Keywords: Matrix completion, Subspace recovery, Optimization landscape, Ultrasparse
Abstract: Matrix completion is a classical problem that has received recurring interest from a wide range of fields. In this paper, we revisit this problem in an *ultra-sparse sampling regime*, where each entry of an unknown, $n\times d$ matrix $M$ (with $n \ge d$) is observed independently with probability $p = C / d$, for a fixed constant $C \ge 2$. This setting is motivated by applications involving large, sparse panel datasets, where the number of rows (users) far exceeds the number of columns (items). When each row contains only $C$---fewer than the rank of $M$---accurate imputation of $M$ is impossible. Instead, we focus on estimating the *row span* of $M$, or equivalently, the averaged *second-moment matrix* $T = M^{\top} M / n$.

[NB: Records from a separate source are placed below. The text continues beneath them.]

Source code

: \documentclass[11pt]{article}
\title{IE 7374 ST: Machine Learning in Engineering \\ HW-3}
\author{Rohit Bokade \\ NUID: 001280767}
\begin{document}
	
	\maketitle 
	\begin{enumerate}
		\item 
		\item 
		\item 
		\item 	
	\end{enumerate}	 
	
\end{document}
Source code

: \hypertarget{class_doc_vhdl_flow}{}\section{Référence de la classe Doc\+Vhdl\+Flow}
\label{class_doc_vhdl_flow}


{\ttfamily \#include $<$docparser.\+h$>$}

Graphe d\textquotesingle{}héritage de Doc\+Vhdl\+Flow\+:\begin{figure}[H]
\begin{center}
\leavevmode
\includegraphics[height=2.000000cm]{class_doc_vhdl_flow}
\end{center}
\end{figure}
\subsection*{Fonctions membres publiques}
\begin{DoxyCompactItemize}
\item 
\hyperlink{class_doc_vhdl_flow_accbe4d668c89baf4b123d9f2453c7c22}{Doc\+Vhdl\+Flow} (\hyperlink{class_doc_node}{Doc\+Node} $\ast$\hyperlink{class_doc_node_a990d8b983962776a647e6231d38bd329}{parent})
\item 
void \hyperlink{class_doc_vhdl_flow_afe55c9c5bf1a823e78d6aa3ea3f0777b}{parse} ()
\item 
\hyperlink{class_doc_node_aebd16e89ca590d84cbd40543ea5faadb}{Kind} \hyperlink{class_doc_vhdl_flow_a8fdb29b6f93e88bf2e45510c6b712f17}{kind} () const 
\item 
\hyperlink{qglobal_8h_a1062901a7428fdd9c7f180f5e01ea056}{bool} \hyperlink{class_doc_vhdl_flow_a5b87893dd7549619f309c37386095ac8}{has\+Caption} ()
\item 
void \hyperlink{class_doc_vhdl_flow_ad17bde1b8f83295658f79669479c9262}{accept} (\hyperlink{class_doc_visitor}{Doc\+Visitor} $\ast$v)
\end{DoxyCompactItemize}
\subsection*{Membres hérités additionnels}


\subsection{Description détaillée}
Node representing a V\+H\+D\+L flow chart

The empirical second-moment matrix computed from observational data exhibits non-random and sparse missingness. We propose an *unbiased estimator* that normalizes each nonzero entry of the second moment by its observed frequency, followed by gradient descent to impute the missing entries of $T$. This normalization divides a weighted sum of $n$ binomial random variables by their total number of ones---a nonlinear operation. We show that the estimator is unbiased for any value of $p$ and enjoys low variance. When the row vectors of $M$ are drawn uniformly from a rank-$r$ factor model satisfying an incoherence condition, we prove that if $n \ge O({d r^5 \epsilon^{-2} C^{-2} \log d})$, any local minimum of the gradient-descent objective is approximately global and recovers $T$ with error at most $\epsilon^2$.
Experiments on both synthetic and real-world data validate our approach. On three MovieLens datasets, our algorithm reduces bias by $88$% relative to several baseline estimators. We also empirically evaluate the linear sampling complexity of $n$ relative to $d$ using synthetic data. Finally, on the Amazon reviews dataset with sparsity $10^{-7}$, our method reduces the recovery error of $T$ by $59$% and $M$ by $38$% compared to existing matrix completion methods.